Liz Ryan is an expert on job search to circumvent the Human Resource system. She explicitly addresses the frustration felt by so many about filling out a resume online and sending our hopes into the “black hole” where software scans our experience to look for just what “the system” wants. She says research the employer to find out any pain that they might be experiencing that you could solve.
To summarize from her book “Reinvention Roadmap”:
· How you could use your gifts, interests and skills to solve problems for someone or some company.
· Do research on companies where you might work as an employee to solve such problems.
· Find the names of the managers over those functions in some of those companies.
· Write each manager a personalized letter showing your awareness of such challenges and how you have solved similar situations in the past.
By the time you become proficient at research you will know many things about companies but also much about their industry. You should start to feel more confident about your own value and skills, because that is the kind of research taught in MBA programs. Hiring managers would actually prefer initiative takers who can change systems. You are starting to have sales skills.
After that research you could easily find yourself with “too much information” for an interview.

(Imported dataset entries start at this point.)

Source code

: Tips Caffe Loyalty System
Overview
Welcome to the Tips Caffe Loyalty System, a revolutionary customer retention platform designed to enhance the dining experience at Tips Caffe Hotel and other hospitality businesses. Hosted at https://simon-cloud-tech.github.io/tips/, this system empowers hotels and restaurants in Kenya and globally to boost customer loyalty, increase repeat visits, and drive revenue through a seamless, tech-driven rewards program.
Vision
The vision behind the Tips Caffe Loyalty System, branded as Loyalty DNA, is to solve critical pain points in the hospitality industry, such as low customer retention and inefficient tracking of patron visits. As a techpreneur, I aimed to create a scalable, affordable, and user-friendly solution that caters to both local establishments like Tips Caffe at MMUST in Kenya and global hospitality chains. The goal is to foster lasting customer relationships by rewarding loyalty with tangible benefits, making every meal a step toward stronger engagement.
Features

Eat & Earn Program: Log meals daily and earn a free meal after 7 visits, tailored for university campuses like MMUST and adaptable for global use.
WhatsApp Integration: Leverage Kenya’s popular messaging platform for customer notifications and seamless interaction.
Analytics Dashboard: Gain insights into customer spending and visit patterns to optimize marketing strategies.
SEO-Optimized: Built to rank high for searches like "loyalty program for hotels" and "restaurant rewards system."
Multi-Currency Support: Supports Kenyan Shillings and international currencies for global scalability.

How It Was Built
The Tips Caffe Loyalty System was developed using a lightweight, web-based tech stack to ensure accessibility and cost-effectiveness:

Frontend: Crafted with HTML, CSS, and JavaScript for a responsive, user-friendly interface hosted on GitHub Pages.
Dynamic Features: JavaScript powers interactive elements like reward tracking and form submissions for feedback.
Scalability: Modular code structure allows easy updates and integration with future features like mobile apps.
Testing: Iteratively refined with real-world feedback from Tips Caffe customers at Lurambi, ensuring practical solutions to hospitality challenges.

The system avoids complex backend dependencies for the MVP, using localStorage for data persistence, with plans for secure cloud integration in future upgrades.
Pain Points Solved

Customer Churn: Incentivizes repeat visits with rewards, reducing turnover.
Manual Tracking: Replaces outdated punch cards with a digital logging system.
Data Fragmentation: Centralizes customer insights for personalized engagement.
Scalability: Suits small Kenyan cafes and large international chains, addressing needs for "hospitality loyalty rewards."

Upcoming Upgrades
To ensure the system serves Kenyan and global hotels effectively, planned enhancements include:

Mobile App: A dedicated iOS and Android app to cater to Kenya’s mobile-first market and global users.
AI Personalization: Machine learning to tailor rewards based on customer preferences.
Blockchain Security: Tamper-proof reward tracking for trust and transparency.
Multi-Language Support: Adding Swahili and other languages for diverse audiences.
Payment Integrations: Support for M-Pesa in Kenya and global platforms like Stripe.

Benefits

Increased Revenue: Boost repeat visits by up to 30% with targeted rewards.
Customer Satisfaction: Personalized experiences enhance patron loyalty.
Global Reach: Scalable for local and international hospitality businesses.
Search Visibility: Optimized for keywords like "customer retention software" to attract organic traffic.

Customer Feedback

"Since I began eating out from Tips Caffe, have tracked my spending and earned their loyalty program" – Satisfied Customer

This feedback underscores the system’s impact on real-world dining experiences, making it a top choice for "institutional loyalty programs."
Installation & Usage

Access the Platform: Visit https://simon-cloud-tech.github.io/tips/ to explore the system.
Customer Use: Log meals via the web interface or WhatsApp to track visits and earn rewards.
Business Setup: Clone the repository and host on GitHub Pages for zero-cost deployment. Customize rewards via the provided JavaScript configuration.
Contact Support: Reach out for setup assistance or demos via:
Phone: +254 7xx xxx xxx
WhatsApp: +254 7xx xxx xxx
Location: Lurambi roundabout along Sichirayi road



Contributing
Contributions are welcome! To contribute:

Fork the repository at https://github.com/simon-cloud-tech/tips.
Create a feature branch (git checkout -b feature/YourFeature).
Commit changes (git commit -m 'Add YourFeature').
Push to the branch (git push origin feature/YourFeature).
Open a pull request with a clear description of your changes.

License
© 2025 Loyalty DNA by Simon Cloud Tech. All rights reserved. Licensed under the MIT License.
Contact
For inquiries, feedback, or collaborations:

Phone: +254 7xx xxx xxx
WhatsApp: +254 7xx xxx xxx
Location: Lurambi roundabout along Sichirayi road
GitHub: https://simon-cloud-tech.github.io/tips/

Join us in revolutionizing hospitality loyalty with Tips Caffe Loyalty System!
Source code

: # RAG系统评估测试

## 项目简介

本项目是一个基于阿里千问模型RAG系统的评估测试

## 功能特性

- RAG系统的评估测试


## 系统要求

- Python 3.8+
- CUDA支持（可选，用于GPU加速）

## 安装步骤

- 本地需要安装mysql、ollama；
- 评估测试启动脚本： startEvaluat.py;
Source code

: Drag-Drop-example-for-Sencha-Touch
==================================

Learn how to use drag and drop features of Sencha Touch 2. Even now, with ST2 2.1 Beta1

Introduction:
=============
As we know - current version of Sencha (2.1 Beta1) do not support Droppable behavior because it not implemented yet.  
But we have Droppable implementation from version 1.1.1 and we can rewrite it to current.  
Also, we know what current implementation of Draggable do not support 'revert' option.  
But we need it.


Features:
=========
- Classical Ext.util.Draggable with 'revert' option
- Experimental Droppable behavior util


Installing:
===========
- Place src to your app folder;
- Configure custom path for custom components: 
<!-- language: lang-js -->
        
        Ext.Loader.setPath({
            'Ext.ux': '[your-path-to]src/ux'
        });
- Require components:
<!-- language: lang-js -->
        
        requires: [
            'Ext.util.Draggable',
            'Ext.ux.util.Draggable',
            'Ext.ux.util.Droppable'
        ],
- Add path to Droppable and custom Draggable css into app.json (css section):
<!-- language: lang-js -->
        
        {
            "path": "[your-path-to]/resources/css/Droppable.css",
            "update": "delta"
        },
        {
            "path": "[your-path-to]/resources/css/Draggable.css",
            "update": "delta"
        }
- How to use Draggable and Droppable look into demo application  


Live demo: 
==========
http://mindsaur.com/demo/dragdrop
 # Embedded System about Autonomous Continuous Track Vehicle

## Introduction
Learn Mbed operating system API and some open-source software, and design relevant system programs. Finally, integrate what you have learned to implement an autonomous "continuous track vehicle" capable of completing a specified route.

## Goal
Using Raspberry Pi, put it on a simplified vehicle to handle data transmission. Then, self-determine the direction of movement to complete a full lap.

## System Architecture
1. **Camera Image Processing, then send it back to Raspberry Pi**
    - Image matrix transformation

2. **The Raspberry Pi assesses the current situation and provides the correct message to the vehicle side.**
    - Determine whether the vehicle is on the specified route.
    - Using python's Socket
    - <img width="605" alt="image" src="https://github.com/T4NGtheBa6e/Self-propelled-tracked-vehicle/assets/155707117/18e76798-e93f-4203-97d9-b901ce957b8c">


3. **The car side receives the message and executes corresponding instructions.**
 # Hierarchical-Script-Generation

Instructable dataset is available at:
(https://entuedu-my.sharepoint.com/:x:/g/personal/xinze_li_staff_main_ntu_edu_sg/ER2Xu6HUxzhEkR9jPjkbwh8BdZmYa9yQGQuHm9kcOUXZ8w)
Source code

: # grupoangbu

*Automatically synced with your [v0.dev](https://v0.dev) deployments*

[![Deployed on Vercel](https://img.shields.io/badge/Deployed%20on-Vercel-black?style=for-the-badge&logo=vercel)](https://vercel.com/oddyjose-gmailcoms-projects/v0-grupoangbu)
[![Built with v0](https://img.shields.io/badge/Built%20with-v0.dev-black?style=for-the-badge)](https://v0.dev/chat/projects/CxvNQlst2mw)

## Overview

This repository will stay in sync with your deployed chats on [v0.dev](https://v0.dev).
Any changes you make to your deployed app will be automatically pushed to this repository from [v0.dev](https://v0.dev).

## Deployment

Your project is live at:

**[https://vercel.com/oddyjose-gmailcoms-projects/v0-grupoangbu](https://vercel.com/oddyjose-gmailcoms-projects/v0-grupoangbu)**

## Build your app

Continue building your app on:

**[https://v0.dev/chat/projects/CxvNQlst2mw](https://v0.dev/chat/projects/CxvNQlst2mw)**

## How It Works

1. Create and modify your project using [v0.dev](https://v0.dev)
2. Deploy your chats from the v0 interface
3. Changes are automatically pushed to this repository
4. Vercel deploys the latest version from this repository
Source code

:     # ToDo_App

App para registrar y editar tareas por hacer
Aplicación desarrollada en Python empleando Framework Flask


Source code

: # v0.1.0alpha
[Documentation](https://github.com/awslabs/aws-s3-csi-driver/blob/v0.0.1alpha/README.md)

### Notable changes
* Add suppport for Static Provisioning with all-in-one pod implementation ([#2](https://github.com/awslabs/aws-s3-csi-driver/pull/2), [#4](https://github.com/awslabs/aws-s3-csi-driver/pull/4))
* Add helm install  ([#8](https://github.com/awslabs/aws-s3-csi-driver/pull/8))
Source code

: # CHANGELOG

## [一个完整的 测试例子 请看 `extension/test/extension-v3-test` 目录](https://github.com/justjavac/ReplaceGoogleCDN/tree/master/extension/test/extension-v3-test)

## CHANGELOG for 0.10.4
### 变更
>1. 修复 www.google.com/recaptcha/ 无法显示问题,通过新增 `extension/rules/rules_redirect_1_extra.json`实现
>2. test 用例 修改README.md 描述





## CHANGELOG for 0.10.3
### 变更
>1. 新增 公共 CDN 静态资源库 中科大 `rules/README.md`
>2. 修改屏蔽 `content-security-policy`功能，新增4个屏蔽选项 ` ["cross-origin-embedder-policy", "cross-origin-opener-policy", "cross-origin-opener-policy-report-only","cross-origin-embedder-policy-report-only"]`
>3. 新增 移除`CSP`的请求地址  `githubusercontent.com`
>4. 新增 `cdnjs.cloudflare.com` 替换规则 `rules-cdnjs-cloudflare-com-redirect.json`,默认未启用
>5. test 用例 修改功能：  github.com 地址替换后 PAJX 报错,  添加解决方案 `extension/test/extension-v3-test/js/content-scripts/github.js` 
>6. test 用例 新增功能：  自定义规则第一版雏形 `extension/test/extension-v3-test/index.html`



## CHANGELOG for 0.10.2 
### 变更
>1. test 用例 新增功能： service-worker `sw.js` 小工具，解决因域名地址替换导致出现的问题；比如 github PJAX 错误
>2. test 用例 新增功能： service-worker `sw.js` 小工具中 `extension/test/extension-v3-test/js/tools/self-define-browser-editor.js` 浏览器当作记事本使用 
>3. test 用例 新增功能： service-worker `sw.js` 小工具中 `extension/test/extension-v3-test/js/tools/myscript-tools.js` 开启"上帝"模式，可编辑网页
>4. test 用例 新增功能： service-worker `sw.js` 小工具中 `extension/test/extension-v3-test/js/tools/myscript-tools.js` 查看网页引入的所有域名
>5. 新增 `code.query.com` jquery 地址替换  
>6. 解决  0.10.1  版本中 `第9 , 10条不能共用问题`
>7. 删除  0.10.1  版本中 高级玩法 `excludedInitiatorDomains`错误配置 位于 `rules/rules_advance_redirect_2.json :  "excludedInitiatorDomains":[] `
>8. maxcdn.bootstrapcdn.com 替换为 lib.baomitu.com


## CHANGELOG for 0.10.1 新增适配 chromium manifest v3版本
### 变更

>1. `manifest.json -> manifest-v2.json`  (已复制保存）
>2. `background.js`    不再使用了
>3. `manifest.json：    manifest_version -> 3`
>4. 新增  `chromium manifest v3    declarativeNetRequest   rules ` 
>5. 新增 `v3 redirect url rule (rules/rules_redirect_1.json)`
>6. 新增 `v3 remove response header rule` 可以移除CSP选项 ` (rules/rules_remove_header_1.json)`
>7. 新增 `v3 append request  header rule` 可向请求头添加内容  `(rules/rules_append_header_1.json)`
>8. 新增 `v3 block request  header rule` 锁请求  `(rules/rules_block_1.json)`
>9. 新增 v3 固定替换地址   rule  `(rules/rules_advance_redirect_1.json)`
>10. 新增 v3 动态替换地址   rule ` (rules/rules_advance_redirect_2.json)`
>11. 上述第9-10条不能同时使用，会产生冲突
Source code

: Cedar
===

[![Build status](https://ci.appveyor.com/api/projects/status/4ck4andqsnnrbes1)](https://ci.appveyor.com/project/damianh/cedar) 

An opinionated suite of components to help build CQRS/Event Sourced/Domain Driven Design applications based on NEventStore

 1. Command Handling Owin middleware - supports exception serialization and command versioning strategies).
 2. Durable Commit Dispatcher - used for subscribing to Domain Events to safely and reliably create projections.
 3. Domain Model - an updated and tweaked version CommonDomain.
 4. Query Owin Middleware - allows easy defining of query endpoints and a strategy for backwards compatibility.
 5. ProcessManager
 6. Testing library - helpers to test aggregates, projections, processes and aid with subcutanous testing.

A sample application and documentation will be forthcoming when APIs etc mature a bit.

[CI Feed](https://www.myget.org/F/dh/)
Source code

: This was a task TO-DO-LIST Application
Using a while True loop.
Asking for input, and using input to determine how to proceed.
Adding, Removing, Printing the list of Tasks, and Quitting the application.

You might have answers to questions and pain that your target company and industry aren’t even asking yet. When you interview to be an employee you will have to be tactful with your extra answers. You could be seeing the pain that the hiring manager has trying to get the job done but also the pain their customers have.
After the interview what do you as you sit there brimming with solutions? You might not read a lot of business books or the Harvard Business Review, but here is where you could go with your fresh momentum.
Clayton Christensen of Harvard Business School is one of the most influential business school professors anywhere. His research shows that innovation doesn’t work often enough because companies don’t focus enough on customer pain. Solutions?
· Find a job that needs to be done, or rather a job that isn’t being done very well.
· Take notes and pictures of how customers are fixing the pain now.
· Are customers not buying a solution to their pain because it doesn’t exist or is too expensive?
· Have people invented their own solution even if it is a little crude?
· Have customers used an existing product in new ways? Are there jobs customers avoid?
Companies are often no better at identifying customer pain points than you were before you started with your Liz Ryan job search tools. The next step seems big but you are brimming with solutions. In another article, Dr. Christensen says there are lots of opportunities and potential for growth in what he calls “frontier markets” in developing countries. What he doesn’t mention but should is that there are inner city and rural places in America with lots of potential for growth. Existing products could be made more affordable. Innovations in such areas create new jobs and whole new systems of delivering better lives for people. Succeeding in a “frontier market” means innovation pulls new development into that market. Great pioneers to lead those innovations would be those who have personally experienced the pain in that market.